Pascal fait une moue perplexe qu’il ne cache pas du rétroviseur, et je persiste :
— Elle n’est pas de ce royaume. Si nous avons eu la cruauté d’en faire une traque aux monstres, d’autres ont peut-être simplement pris des mesures différentes. Surtout avec une lignée royale.
Et tout ça, c’est compter son vécu qui a dû hautement influer.

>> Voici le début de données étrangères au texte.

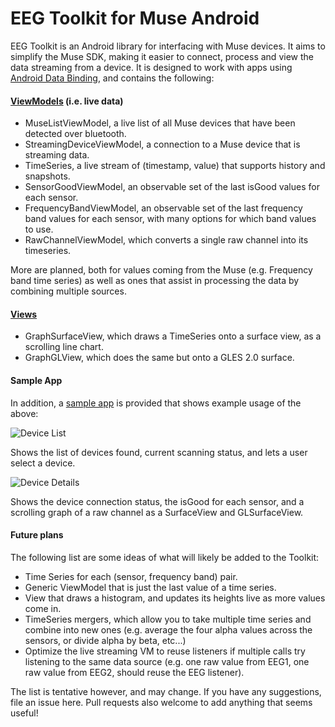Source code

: # EEG Toolkit for Muse Android

EEG Toolkit is an Android library for interfacing with Muse devices. It aims to simplify the Muse SDK, making it easier to connect, process and view the data streaming from a device. It is designed to work with apps using [Android Data Binding](https://developer.android.com/topic/libraries/data-binding/index.html), and contains the following:

#### [ViewModels](https://github.com/padster/Muse-EEG-Toolkit/tree/master/eegtoolkit/src/main/java/eeg/useit/today/eegtoolkit/vm) (i.e. live data)
* MuseListViewModel, a live list of all Muse devices that have been detected over bluetooth.
* StreamingDeviceViewModel, a connection to a Muse device that is streaming data.
* TimeSeries, a live stream of (timestamp, value) that supports history and snapshots.
* SensorGoodViewModel, an observable set of the last isGood values for each sensor.
* FrequencyBandViewModel, an observable set of the last frequency band values for each sensor, with many options for which band values to use.
* RawChannelViewModel, which converts a single raw channel into its timeseries.

More are planned, both for values coming from the Muse (e.g. Frequency band time series) as well as ones that assist in processing the data by combining multiple sources.

#### [Views](https://github.com/padster/Muse-EEG-Toolkit/tree/master/eegtoolkit/src/main/java/eeg/useit/today/eegtoolkit/view)
* GraphSurfaceView, which draws a TimeSeries onto a surface view, as a scrolling line chart.
* GraphGLView, which does the same but onto a GLES 2.0 surface.

#### Sample App
In addition, a [sample app](https://github.com/padster/Muse-EEG-Toolkit/tree/master/sampleApp) is provided that shows example usage of the above:

![Device List](https://raw.githubusercontent.com/padster/Muse-EEG-Toolkit/master/images/deviceList.png)

Shows the list of devices found, current scanning status, and lets a user select a device.

![Device Details](https://raw.githubusercontent.com/padster/Muse-EEG-Toolkit/master/images/deviceDetails.png)

Shows the device connection status, the isGood for each sensor, and a scrolling graph of a raw channel as a SurfaceView and GLSurfaceView.

#### Future plans
The following list are some ideas of what will likely be added to the Toolkit:
* Time Series for each (sensor, frequency band) pair.
* Generic ViewModel that is just the last value of a time series.
* View that draws a histogram, and updates its heights live as more values come in.
* TimeSeries mergers, which allow you to take multiple time series and combine into new ones (e.g. average the four alpha values across the sensors, or divide alpha by beta, etc...)
* Optimize the live streaming VM to reuse listeners if multiple calls try listening to the same data source (e.g. one raw value from EEG1, one raw value from EEG2, should reuse the EEG listener).

The list is tentative however, and may change. If you have any suggestions, file an issue here. Pull requests also welcome to add anything that seems useful!
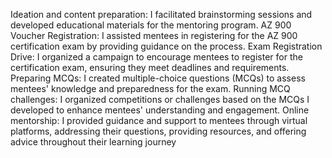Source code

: Ideation and content preparation: I facilitated brainstorming sessions and developed educational materials for the mentoring program.
AZ 900 Voucher Registration: I assisted mentees in registering for the AZ 900 certification exam by providing guidance on the process.
Exam Registration Drive: I organized a campaign to encourage mentees to register for the certification exam, ensuring they meet deadlines and requirements.
Preparing MCQs: I created multiple-choice questions (MCQs) to assess mentees' knowledge and preparedness for the exam.
Running MCQ challenges: I organized competitions or challenges based on the MCQs I developed to enhance mentees' understanding and engagement.
Online mentorship: I provided guidance and support to mentees through virtual platforms, addressing their questions, providing resources, and offering advice throughout their learning journey
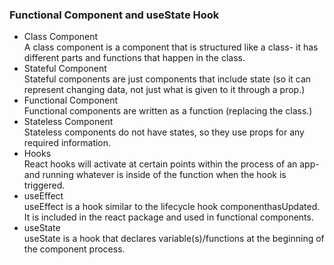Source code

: ### Functional Component and useState Hook
* Class Component   
A class component is a component that is structured like a class- it has different parts and functions that happen in the class. 
* Stateful Component  
Stateful components are just components that include state (so it can represent changing data, not just what is given to it through a prop.)
* Functional Component  
Functional components are written as a function (replacing the class.)
* Stateless Component   
Stateless components do not have states, so they use props for any required information. 
* Hooks  
React hooks will activate at certain points within the process of an app- and running whatever is inside of the function when the hook is triggered. 
* useEffect  
useEffect is a hook similar to the lifecycle hook componenthasUpdated. It is included in the react package and used in functional components. 
* useState   
useState is a hook that declares variable(s)/functions at the beginning of the component process. 






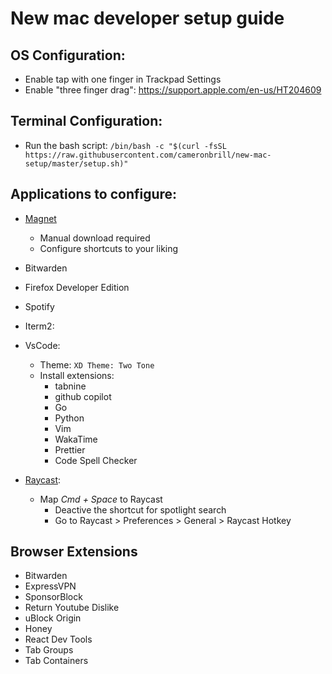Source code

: # New mac developer setup guide

## OS Configuration:

- Enable tap with one finger in Trackpad Settings
- Enable "three finger drag": https://support.apple.com/en-us/HT204609

## Terminal Configuration:

- Run the bash script: `/bin/bash -c "$(curl -fsSL https://raw.githubusercontent.com/cameronbrill/new-mac-setup/master/setup.sh)"`

## Applications to configure:

- [Magnet](https://magnet.crowdcafe.com/index.html#download)

  - Manual download required
  - Configure shortcuts to your liking

- Bitwarden

- Firefox Developer Edition

- Spotify

- Iterm2:

- VsCode:

  - Theme: `XD Theme: Two Tone`
  - Install extensions:
    - tabnine
    - github copilot
    - Go
    - Python
    - Vim
    - WakaTime
    - Prettier
    - Code Spell Checker

- [Raycast](https://www.raycast.com/):
  - Map _Cmd + Space_ to Raycast
    - Deactive the shortcut for spotlight search
    - Go to Raycast > Preferences > General > Raycast Hotkey

## Browser Extensions

- Bitwarden
- ExpressVPN
- SponsorBlock
- Return Youtube Dislike
- uBlock Origin
- Honey
- React Dev Tools
- Tab Groups
- Tab Containers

Certaines personnes ont naturellement des prédispositions à la magie. Elles naissent, naissaient, avec. D’autres en avaient biologiquement la capacité, mais celle-ci ne se manifestait qu’après des évènements graves, tant et si bien que certaines personnes tout à fait anodines et discrètes se retrouvaient, après des traumatismes et des accidents graves, complètement chamboulée. Leur usage de la magie était souvent sous le coup de l’émotion, et faisait de réel ravage… Les cas historiques font froids dans le dos et des mesures drastiques ont étés prises au Royaume. La magie étant une énergie sauvage et fourbe, difficilement domptable, elle n’a pas simplement été réglementée, elle a été bannie. Mais comme on ne pouvait pas bannir des personnes pour leur nature ou leur vécu, il y a eu de véritable traque pour “aider” les malheureux. On leur “retirait” cette énergie, sous assistance médicale, puis les naissances ont étés contrôlés. Nul doute que beaucoup se contente de faire taire cette part d’eux.
Je me demande ce qu’il en est de Regina. Nous restons tous songeur et silencieux sur fond de tapotement du volant par notre chauffeur en attendant que le feu passe au vert.